- Exercise objective: Tally the lines below that contain the word "subtopics", and give only that number.

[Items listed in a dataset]
##########
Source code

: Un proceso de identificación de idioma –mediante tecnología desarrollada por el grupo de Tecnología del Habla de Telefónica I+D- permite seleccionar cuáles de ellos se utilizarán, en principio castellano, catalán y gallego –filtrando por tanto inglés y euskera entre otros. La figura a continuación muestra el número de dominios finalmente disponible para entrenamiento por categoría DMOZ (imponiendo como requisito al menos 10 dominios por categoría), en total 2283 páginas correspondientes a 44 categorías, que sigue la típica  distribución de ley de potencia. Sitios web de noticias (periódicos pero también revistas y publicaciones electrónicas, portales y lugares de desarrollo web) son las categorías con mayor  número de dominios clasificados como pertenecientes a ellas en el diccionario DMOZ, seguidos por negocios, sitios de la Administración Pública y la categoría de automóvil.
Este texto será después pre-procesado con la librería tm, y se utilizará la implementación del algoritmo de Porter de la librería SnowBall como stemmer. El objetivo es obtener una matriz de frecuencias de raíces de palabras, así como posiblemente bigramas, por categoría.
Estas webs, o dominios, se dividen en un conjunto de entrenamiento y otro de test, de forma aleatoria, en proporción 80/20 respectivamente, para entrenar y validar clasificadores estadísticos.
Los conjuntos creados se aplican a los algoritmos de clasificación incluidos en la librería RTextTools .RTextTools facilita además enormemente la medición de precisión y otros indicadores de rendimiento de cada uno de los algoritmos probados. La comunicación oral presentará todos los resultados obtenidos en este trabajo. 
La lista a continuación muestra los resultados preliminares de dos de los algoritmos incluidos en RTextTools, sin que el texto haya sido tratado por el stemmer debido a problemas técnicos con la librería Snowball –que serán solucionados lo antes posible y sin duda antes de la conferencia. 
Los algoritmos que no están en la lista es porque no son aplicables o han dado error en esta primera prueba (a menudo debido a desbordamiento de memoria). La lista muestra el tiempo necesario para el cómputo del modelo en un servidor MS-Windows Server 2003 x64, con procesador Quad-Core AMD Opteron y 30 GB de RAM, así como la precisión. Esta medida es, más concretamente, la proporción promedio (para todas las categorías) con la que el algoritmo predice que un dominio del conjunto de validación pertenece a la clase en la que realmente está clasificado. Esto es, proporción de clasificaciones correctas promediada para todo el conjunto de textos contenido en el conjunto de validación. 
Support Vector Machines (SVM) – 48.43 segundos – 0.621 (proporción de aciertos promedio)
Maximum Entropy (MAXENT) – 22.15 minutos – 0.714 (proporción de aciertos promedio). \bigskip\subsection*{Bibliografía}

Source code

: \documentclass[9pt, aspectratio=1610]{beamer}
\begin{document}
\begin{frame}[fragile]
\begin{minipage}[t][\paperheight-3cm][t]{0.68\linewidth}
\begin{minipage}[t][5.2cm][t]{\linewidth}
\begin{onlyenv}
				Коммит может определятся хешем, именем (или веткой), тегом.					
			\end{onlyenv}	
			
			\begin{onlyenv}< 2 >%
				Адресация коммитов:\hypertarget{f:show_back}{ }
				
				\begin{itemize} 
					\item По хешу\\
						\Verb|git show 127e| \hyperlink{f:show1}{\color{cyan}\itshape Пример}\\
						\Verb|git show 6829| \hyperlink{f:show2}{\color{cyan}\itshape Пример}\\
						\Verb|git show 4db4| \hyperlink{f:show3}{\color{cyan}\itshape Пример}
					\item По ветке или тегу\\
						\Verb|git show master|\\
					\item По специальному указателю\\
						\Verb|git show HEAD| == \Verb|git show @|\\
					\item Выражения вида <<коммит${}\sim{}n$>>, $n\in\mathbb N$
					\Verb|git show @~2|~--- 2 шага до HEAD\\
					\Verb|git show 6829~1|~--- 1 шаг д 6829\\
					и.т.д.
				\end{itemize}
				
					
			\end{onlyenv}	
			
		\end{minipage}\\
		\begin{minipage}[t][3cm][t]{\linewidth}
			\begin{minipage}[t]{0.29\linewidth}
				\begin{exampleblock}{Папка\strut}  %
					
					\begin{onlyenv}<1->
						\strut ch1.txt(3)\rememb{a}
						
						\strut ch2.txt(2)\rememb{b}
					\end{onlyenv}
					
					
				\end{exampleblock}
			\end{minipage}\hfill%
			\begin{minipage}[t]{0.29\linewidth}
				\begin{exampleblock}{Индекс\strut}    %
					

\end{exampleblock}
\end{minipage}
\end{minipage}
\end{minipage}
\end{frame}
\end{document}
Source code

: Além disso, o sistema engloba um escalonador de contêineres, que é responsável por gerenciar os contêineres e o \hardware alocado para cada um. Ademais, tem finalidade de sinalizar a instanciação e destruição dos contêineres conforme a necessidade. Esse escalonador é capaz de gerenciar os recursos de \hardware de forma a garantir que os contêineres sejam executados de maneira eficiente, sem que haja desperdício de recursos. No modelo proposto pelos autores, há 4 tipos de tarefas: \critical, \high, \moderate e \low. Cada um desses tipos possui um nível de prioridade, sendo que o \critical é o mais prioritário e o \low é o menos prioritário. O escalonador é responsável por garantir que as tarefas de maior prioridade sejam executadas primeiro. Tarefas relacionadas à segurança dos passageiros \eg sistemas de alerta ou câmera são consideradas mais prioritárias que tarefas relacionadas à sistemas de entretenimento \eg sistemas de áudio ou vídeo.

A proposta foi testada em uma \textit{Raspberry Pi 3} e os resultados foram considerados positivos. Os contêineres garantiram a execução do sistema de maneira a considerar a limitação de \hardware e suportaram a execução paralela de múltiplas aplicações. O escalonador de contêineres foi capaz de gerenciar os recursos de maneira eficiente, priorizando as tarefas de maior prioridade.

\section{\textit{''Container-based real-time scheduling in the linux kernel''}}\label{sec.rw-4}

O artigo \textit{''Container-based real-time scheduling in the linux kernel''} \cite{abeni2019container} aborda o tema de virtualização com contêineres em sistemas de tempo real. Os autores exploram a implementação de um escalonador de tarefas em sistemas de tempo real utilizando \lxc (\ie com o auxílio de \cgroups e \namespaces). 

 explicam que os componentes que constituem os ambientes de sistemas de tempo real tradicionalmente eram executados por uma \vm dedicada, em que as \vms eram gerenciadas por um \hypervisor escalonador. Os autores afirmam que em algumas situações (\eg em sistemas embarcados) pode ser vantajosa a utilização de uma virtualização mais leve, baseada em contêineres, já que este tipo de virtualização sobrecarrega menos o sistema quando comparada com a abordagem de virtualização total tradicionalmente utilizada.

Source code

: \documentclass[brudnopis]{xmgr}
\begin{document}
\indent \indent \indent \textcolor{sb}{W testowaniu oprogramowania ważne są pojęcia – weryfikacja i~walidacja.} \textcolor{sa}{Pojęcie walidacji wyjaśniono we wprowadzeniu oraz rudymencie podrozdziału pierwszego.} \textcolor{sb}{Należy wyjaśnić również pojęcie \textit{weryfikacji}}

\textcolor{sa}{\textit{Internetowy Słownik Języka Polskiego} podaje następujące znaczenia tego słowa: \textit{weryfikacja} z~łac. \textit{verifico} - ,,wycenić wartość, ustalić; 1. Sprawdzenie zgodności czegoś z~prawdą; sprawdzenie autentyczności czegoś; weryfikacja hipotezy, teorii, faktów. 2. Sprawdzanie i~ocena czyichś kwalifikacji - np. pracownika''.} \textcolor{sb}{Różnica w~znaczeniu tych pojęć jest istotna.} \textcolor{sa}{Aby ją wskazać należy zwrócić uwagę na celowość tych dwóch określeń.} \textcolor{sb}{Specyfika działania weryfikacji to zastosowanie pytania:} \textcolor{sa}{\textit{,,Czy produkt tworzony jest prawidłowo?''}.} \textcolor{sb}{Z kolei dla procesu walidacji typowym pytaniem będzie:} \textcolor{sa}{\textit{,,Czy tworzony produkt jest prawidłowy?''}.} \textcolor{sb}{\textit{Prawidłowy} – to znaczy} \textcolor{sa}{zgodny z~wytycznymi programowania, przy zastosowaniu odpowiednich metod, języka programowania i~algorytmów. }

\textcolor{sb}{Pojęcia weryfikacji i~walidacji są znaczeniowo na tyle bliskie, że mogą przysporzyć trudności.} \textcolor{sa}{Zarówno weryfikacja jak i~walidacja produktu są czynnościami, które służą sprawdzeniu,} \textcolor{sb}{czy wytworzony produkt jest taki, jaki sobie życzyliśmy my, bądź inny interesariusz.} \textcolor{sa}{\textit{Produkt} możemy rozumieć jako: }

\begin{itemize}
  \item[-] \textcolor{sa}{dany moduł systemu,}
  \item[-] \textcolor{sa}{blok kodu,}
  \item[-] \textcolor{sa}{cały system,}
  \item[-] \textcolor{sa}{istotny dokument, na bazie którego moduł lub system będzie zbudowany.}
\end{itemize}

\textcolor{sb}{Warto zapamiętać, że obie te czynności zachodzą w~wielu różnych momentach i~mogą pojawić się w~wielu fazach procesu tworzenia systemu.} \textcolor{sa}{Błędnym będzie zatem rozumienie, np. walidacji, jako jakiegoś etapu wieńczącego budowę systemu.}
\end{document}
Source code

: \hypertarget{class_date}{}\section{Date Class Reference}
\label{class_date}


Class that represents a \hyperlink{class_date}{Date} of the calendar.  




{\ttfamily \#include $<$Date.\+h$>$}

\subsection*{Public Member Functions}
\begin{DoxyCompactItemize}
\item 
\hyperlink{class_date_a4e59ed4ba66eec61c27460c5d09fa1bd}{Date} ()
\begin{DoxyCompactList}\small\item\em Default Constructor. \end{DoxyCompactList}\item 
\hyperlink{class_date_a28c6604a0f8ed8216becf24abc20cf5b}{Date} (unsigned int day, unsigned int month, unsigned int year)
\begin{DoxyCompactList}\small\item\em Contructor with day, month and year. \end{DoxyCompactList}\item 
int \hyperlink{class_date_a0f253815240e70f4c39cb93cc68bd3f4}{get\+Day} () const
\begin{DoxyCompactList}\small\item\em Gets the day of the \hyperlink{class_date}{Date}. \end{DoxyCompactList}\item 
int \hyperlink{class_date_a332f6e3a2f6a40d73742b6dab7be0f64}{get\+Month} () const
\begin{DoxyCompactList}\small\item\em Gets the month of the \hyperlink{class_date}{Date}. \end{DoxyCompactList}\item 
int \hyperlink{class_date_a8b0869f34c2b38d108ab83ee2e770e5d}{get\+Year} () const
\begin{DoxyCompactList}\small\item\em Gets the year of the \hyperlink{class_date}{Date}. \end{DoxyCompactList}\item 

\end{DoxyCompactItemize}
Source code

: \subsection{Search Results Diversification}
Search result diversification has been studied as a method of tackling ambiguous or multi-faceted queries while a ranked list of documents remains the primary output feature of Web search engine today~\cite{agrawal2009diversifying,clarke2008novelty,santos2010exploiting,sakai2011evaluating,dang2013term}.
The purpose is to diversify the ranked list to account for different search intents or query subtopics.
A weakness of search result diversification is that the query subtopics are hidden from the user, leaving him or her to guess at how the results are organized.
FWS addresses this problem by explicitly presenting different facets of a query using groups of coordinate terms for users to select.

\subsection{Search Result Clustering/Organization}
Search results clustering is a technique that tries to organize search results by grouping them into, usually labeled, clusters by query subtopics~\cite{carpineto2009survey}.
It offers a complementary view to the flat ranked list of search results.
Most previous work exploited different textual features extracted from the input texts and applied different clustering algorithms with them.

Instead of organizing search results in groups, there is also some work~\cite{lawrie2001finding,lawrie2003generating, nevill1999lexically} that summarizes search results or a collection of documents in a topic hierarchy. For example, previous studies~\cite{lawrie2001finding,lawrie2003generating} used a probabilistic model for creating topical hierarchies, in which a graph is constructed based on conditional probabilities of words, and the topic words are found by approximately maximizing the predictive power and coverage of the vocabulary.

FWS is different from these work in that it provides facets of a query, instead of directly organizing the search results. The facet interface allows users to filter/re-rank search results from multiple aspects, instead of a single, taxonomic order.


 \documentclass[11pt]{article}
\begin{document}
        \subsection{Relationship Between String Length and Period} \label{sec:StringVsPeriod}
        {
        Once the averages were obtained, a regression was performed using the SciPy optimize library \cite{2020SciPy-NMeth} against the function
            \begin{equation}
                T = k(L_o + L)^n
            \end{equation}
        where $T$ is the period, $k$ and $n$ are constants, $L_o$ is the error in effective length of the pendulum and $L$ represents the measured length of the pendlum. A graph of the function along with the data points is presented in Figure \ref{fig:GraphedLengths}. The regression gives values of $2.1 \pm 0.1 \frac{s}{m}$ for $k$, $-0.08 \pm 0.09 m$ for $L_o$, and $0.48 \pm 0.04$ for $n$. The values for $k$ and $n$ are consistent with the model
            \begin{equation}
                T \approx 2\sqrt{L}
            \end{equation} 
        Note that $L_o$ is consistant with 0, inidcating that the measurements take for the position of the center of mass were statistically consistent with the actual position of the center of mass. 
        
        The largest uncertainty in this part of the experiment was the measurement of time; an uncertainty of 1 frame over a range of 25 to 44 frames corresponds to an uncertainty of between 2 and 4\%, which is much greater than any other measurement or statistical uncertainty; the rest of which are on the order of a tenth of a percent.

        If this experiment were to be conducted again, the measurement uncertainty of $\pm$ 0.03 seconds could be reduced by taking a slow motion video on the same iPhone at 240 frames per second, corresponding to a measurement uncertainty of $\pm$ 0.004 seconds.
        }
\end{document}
##########
- Task output: 3